2015年9月号……『大学中退の厳しい現実』 塾長/青沼 隆

8月上旬、京都で開かれた「高校教育フォーラム」でショッキングな講演を聞きました。全国の高校の先生が250名弱、大学関係者など40名弱が参加したフォーラムで、高校と大学の接続、大学卒業後のキャリア形成などについて2日間にわたってさまざまな発表がありました。その中で、労働政策の専門家の方から「大学中退について」提言がありました。

小中高生を指導する伸栄学習会にとって、大学中退という問題は、実はあまり真剣に考えてこなかったテーマです。確かに、これまで何人かの卒業生から「大学をやめしまった」という報告を受けたことがあります。ただその時は、当の本人も私も、さほど深刻に受け止めませんでした。高校中退ならともかく、大学中退については、大人なのだしそれなりの考えや見通しがあっての決断だろう、と考えていたのです。

ただ、現実は決してそうではないようです。

文科省の調査によると、2012年の大学中退者は79,000人、中退率は9%。
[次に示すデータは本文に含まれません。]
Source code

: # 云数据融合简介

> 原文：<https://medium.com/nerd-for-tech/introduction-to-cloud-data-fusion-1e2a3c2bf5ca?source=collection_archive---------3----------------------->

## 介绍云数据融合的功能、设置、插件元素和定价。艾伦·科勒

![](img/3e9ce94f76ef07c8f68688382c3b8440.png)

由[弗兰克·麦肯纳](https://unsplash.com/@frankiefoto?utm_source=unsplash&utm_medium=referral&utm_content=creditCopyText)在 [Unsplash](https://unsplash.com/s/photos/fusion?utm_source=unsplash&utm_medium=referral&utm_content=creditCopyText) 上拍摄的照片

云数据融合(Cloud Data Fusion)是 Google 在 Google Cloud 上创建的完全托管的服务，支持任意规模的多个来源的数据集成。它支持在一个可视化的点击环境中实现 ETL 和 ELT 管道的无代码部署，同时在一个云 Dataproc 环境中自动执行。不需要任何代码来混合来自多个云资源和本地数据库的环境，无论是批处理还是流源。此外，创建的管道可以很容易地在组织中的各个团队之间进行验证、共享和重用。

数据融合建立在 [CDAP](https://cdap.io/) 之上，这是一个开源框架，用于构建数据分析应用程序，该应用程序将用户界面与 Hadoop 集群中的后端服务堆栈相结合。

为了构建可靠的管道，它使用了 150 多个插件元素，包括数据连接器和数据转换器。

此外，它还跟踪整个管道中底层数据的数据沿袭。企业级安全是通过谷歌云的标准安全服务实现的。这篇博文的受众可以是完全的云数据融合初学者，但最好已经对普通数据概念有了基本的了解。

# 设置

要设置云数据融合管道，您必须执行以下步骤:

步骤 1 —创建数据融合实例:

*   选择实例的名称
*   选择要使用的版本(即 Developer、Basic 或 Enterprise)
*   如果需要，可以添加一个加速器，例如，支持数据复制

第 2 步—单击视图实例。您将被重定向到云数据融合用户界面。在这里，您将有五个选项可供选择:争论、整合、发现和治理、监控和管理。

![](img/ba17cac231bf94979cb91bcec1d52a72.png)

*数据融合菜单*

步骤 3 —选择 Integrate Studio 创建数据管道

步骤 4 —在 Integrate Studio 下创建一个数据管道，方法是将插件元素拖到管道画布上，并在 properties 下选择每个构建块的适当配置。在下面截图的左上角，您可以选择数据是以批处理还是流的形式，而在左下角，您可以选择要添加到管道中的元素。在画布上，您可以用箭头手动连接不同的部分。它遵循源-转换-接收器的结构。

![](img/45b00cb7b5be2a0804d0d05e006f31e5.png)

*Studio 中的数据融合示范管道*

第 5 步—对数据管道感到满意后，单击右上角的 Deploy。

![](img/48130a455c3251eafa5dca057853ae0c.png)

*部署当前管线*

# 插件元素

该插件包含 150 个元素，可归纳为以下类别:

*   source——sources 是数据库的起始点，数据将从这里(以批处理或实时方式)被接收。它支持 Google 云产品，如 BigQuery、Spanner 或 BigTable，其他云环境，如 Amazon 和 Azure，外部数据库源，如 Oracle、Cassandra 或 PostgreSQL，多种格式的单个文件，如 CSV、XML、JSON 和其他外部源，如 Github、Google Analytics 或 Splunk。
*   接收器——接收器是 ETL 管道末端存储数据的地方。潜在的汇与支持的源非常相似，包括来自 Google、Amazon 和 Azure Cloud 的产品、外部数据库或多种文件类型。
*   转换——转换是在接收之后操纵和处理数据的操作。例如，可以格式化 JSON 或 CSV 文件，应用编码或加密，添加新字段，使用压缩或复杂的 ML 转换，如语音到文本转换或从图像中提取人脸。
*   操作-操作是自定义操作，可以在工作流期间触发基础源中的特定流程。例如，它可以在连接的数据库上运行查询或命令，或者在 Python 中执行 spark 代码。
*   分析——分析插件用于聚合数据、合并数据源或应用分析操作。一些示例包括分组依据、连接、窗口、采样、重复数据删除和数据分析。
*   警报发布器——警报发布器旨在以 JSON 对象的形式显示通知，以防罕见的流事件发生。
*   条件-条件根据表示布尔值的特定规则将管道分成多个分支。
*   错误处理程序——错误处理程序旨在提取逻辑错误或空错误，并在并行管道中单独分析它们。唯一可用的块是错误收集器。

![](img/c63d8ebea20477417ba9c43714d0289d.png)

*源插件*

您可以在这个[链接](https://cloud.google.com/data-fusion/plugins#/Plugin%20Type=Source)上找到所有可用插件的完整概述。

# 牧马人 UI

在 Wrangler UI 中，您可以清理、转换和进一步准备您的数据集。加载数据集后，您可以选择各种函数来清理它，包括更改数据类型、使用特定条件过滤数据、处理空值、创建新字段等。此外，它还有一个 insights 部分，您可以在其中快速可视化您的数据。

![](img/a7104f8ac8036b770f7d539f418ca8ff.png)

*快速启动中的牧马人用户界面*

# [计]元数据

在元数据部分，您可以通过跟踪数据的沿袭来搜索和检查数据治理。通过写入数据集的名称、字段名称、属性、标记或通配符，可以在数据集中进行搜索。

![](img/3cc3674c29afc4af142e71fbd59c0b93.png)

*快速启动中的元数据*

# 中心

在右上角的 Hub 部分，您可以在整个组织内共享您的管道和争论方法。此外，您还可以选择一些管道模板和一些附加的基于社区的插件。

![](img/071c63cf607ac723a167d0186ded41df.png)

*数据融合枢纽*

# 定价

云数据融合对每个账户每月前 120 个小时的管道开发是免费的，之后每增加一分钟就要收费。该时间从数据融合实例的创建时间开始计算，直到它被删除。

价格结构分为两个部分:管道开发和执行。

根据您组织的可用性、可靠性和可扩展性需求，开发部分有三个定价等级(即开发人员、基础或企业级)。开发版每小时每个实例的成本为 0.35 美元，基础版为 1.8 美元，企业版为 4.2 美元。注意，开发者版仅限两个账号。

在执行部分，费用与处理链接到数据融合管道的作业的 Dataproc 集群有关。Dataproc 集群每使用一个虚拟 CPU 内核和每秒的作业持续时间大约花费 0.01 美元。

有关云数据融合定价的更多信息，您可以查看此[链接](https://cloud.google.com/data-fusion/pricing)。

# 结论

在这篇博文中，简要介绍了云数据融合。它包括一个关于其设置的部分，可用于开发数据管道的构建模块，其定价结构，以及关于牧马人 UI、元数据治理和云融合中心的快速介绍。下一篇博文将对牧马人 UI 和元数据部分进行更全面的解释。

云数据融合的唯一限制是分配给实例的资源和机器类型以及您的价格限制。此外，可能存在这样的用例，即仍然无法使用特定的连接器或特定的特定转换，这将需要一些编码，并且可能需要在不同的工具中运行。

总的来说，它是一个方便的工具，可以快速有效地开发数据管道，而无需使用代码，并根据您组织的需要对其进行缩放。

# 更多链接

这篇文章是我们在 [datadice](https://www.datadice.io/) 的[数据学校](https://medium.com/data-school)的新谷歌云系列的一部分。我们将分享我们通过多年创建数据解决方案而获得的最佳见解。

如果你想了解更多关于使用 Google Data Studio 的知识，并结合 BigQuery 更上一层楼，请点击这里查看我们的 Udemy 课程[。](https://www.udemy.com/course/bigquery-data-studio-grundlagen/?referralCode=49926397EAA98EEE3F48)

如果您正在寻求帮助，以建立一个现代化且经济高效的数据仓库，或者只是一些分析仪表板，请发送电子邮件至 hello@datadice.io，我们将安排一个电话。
年々その数は上昇傾向にあるそうです。女子にくらべて男子、国公立にくらべて私立、入試偏差値の高い大学より低い大学、文系より理系の学生の中退率が高いそうです。中退の理由は、学力不振・意欲消失が50%、経済的理由が10%、精神・身体失陥が8%、それに対して留学などの積極的な理由はわずか20%に留まっています。

志望する大学に入学できても、志望学部の順位が低い場合は退学につながりやすい。また、AO・推薦での入学者は退学率が低く、センター入試の入学者の退学比率が高いとのことです。つまり、入学時の勉強に対する目的意識が低いと、退学につながりやすいという結果になっています。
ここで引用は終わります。